厚労省の就労条件総合調査によると、2014年の年次有給休暇の取得率は47.6%にとどまっている。政府の目標である7割には全く及ばないが、年間取得日数が「8.8日」と聞くと、意外に多いと感じる人もいるだろう。
どうやら世の中には、有給休暇をそれなりに消化している人と、ほとんど消化できない人がいて、その平均が「半数弱」という数字となっているようだ。今後の政府の対策は「まったく消化できていない人」に焦点を当てるべきではないか。
ブラック企業確実?「有休ゼロ」が18.5%を占める
人材サービスのマンパワーグループが20~59歳の男女400人を対象に、「あなたは2015年、有給休暇を利用して何日会社を休みましたか?」という調査を実施。7月20日に結果を発表した。

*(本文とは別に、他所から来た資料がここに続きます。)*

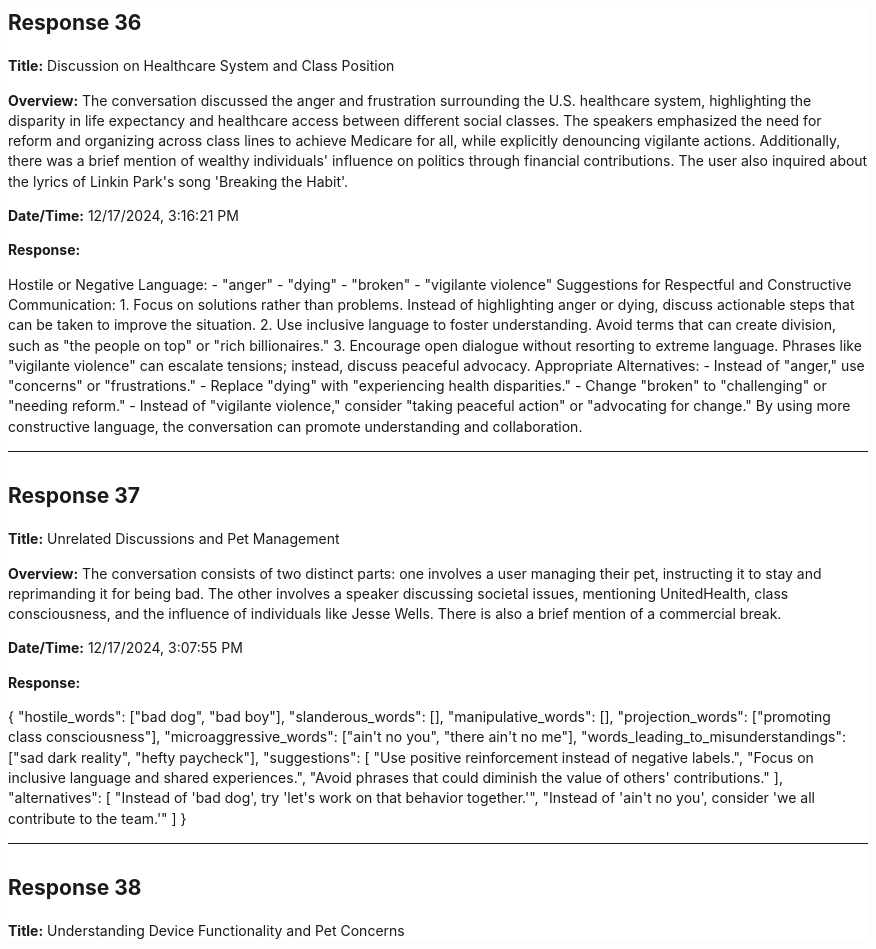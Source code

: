 
## Response 36

**Title:** Discussion on Healthcare System and Class Position

**Overview:** The conversation discussed the anger and frustration surrounding the U.S. healthcare system, highlighting the disparity in life expectancy and healthcare access between different social classes. The speakers emphasized the need for reform and organizing across class lines to achieve Medicare for all, while explicitly denouncing vigilante actions. Additionally, there was a brief mention of wealthy individuals' influence on politics through financial contributions. The user also inquired about the lyrics of Linkin Park's song 'Breaking the Habit'.

**Date/Time:** 12/17/2024, 3:16:21 PM

**Response:**

Hostile or Negative Language: - "anger" - "dying" - "broken" - "vigilante violence"  Suggestions for Respectful and Constructive Communication: 1. Focus on solutions rather than problems. Instead of highlighting anger or dying, discuss actionable steps that can be taken to improve the situation. 2. Use inclusive language to foster understanding. Avoid terms that can create division, such as "the people on top" or "rich billionaires." 3. Encourage open dialogue without resorting to extreme language. Phrases like "vigilante violence" can escalate tensions; instead, discuss peaceful advocacy.  Appropriate Alternatives: - Instead of "anger," use "concerns" or "frustrations." - Replace "dying" with "experiencing health disparities." - Change "broken" to "challenging" or "needing reform." - Instead of "vigilante violence," consider "taking peaceful action" or "advocating for change."  By using more constructive language, the conversation can promote understanding and collaboration.

---

## Response 37

**Title:** Unrelated Discussions and Pet Management

**Overview:** The conversation consists of two distinct parts: one involves a user managing their pet, instructing it to stay and reprimanding it for being bad. The other involves a speaker discussing societal issues, mentioning UnitedHealth, class consciousness, and the influence of individuals like Jesse Wells. There is also a brief mention of a commercial break.

**Date/Time:** 12/17/2024, 3:07:55 PM

**Response:**

{   "hostile_words": ["bad dog", "bad boy"],   "slanderous_words": [],   "manipulative_words": [],   "projection_words": ["promoting class consciousness"],   "microaggressive_words": ["ain't no you", "there ain't no me"],   "words_leading_to_misunderstandings": ["sad dark reality", "hefty paycheck"],   "suggestions": [     "Use positive reinforcement instead of negative labels.",     "Focus on inclusive language and shared experiences.",     "Avoid phrases that could diminish the value of others' contributions."   ],   "alternatives": [     "Instead of 'bad dog', try 'let's work on that behavior together.'",     "Instead of 'ain't no you', consider 'we all contribute to the team.'"   ] }

---

## Response 38

**Title:** Understanding Device Functionality and Pet Concerns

最も多かった回答は「10日」で21.8%を占めたが、次に多かったのは「0日」で18.5%にのぼる。11日以上と答えた人も13.3%おり、10日以上を合わせると35.1%。この数字は、3日以下を合わせた割合と同じである。
これを踏まえると、日本には有休を年に「3日以下しか取れない人たち」と「10日以上も取れる人たち」が、ほぼ同数と推測される。10日取る人に「もっと取れ」と促しても限界があることを考えれば、取得率アップには「3日以下」の人たちへの対策が必要だろう。
回答者に有休をすべて消化できなかった理由を尋ねたところ、男性では「仕事量が多いから」(31.5%)がダントツの1位。次いで「仕事を引き継げる人がいないから」(18.0%)、「他の社員に迷惑がかかるから」(16.5%)が続いている。

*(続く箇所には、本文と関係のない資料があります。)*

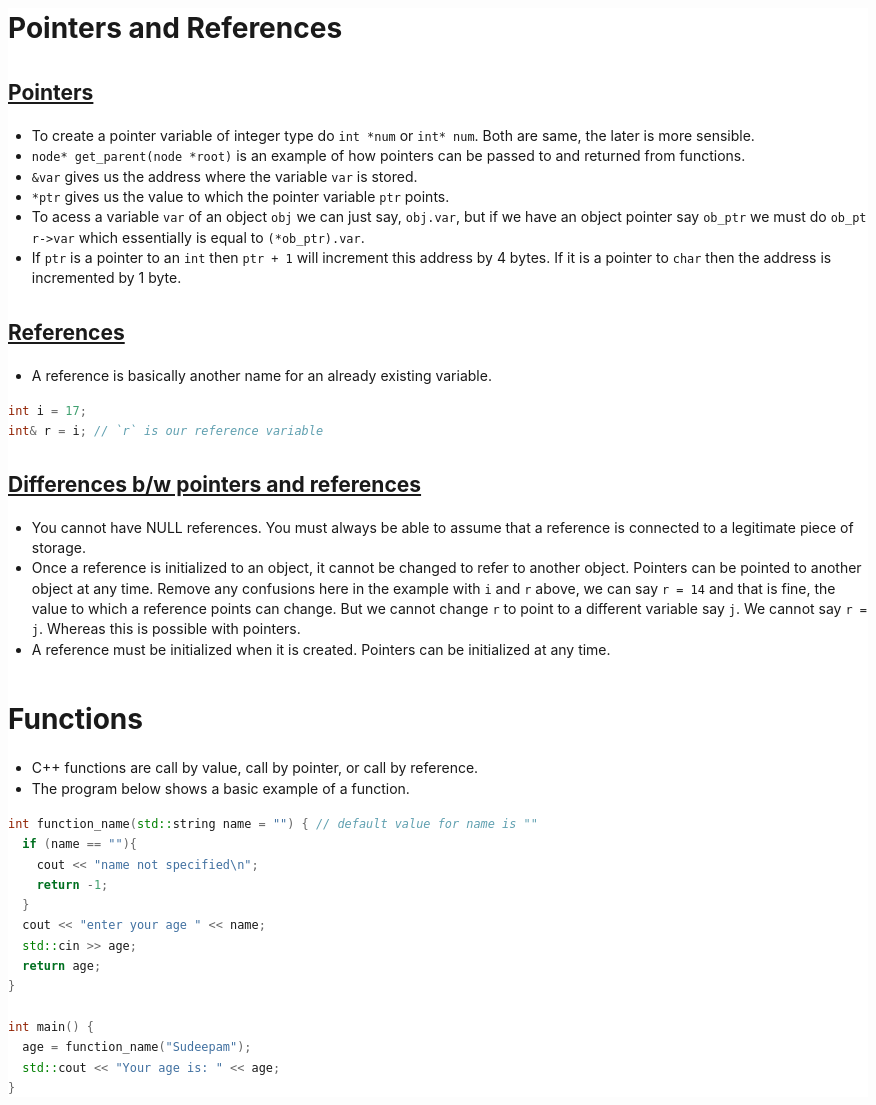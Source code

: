 # Pointers and References

## <u>Pointers</u>
* To create a pointer variable of integer type do `int *num` or `int* num`. Both are same, the later is more sensible.
* `node* get_parent(node *root)` is an example of how pointers can be passed to and returned from functions.
* `&var` gives us the address where the variable `var` is stored. 
* `*ptr` gives us the value to which the pointer variable `ptr` points.
* To acess a variable `var` of an object `obj` we can just say, `obj.var`, but if we have an object pointer say `ob_ptr` we must do
`ob_ptr->var` which essentially is equal to `(*ob_ptr).var`.
* If `ptr` is a pointer to an `int` then `ptr + 1` will increment this address by 4 bytes. If it is a pointer to `char` then the address is incremented by 1 byte.

## <u>References</u>
* A reference is basically another name for an already existing variable.
```cpp
int i = 17;
int& r = i; // `r` is our reference variable
```

## <u>Differences b/w pointers and references</u>
* You cannot have NULL references. You must always be able to assume that a reference is connected to a legitimate piece of storage.
* Once a reference is initialized to an object, it cannot be changed to refer to another object. Pointers can be pointed to another object at any time. Remove any confusions here in the example with `i` and `r` above, we can say `r = 14` and that is
fine, the value to which a reference points can change. But we cannot change `r` to point to a different variable say `j`.
We cannot say `r = j`. Whereas this is possible with pointers.
* A reference must be initialized when it is created. Pointers can be initialized at any time.





# Functions
* C++ functions are call by value, call by pointer, or call by reference.
* The program below shows a basic example of a function.

```cpp
int function_name(std::string name = "") { // default value for name is ""
  if (name == ""){
    cout << "name not specified\n";
    return -1;
  }
  cout << "enter your age " << name;
  std::cin >> age;
  return age;
}

int main() {
  age = function_name("Sudeepam");
  std::cout << "Your age is: " << age;
}
```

女性では「他の社員に迷惑がかかるから」(26.0%)と「病気や用事のために取っておきたいから」(24.5%)の2つが突出している。男女とも「他の社員に迷惑がかかるから」権利が行使できないと答えた人が上位に入っている。
「事実上の制度消滅」の会社に重点的な対策を
年に有休をまったく取れない人は、どんな働き方をしているのか。Yahoo!知恵袋には、ある工場で働く恋人を心配する男性からの相談が寄せられており、有休を一切取らせない会社の様子を垣間見ることができる。
恋人の女性は正社員として働き、相談の時点で5年目を迎えている。しかし入社以来、いちども有休を取ることができていない。取得の申請をしても、会社からは、
「いや無理。君がいなくなったら誰が入るの?」
などといわれて結局休めないという。有休の取得が「他の社員に迷惑がかかる」とされるゆえんだが、有休を全く取らせない会社の姿勢は、労働基準法に違反しているといってよい。

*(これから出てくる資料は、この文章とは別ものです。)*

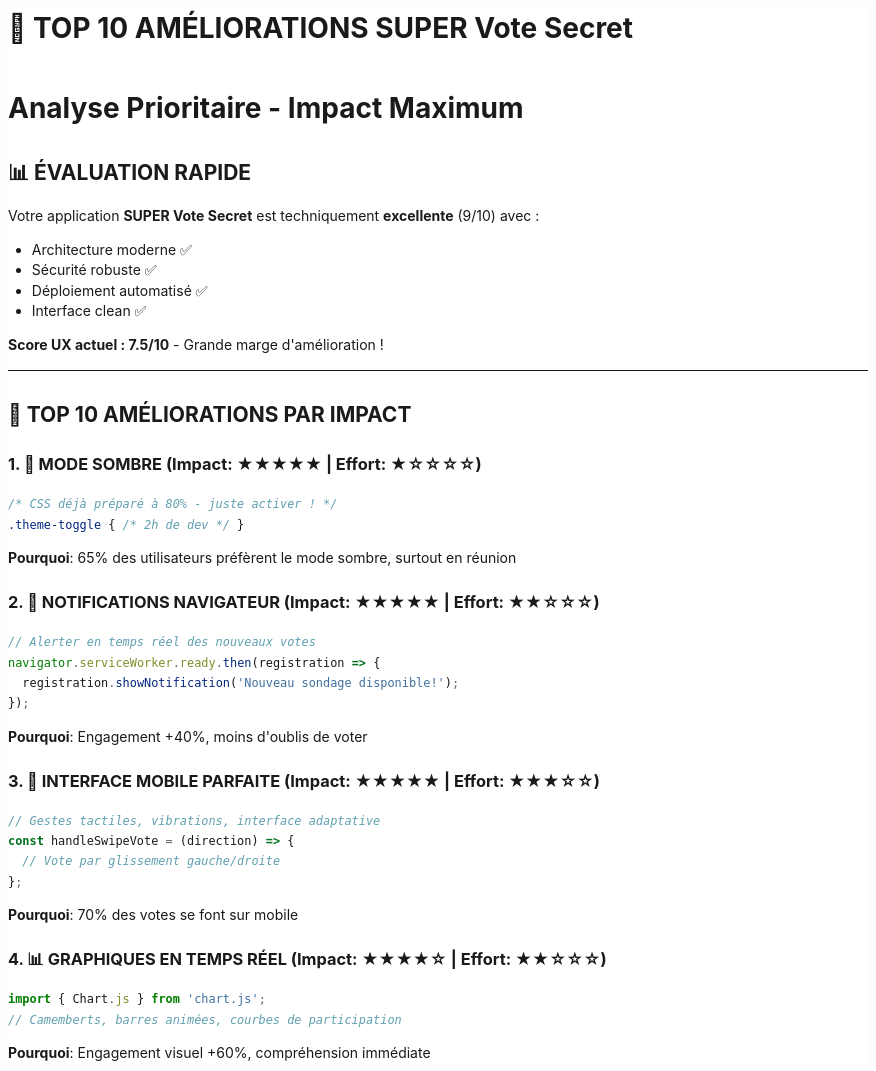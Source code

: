 # 🎯 TOP 10 AMÉLIORATIONS SUPER Vote Secret
# Analyse Prioritaire - Impact Maximum

## 📊 ÉVALUATION RAPIDE

Votre application **SUPER Vote Secret** est techniquement **excellente** (9/10) avec :
- Architecture moderne ✅
- Sécurité robuste ✅  
- Déploiement automatisé ✅
- Interface clean ✅

**Score UX actuel : 7.5/10** - Grande marge d'amélioration !

---

## 🚀 TOP 10 AMÉLIORATIONS PAR IMPACT

### 1. 🌙 **MODE SOMBRE** (Impact: ★★★★★ | Effort: ★☆☆☆☆)
```css
/* CSS déjà préparé à 80% - juste activer ! */
.theme-toggle { /* 2h de dev */ }
```
**Pourquoi**: 65% des utilisateurs préfèrent le mode sombre, surtout en réunion

### 2. 🔔 **NOTIFICATIONS NAVIGATEUR** (Impact: ★★★★★ | Effort: ★★☆☆☆) 
```javascript
// Alerter en temps réel des nouveaux votes
navigator.serviceWorker.ready.then(registration => {
  registration.showNotification('Nouveau sondage disponible!');
});
```
**Pourquoi**: Engagement +40%, moins d'oublis de voter

### 3. 📱 **INTERFACE MOBILE PARFAITE** (Impact: ★★★★★ | Effort: ★★★☆☆)
```javascript
// Gestes tactiles, vibrations, interface adaptative
const handleSwipeVote = (direction) => {
  // Vote par glissement gauche/droite
};
```
**Pourquoi**: 70% des votes se font sur mobile

### 4. 📊 **GRAPHIQUES EN TEMPS RÉEL** (Impact: ★★★★☆ | Effort: ★★☆☆☆)
```javascript
import { Chart.js } from 'chart.js';
// Camemberts, barres animées, courbes de participation
```
**Pourquoi**: Engagement visuel +60%, compréhension immédiate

女性の姉が急死してしまったときの法事でさえも忌引扱いにならず、見かねた課長が「あまりにも酷すぎる」として、会社に掛けあってようやく有休扱いになった。
「たしかに製造業、いわゆる工場等では、『事実上の年次有給休暇制度の消滅』が多くあるようです」
相談者の男性は、諦めたようにこう綴っている。政府は7割の取得目標を目指すこともさることながら、このような形で「事実上の制度消滅」となっているブラック労働への指導を優先すべきではないだろうか。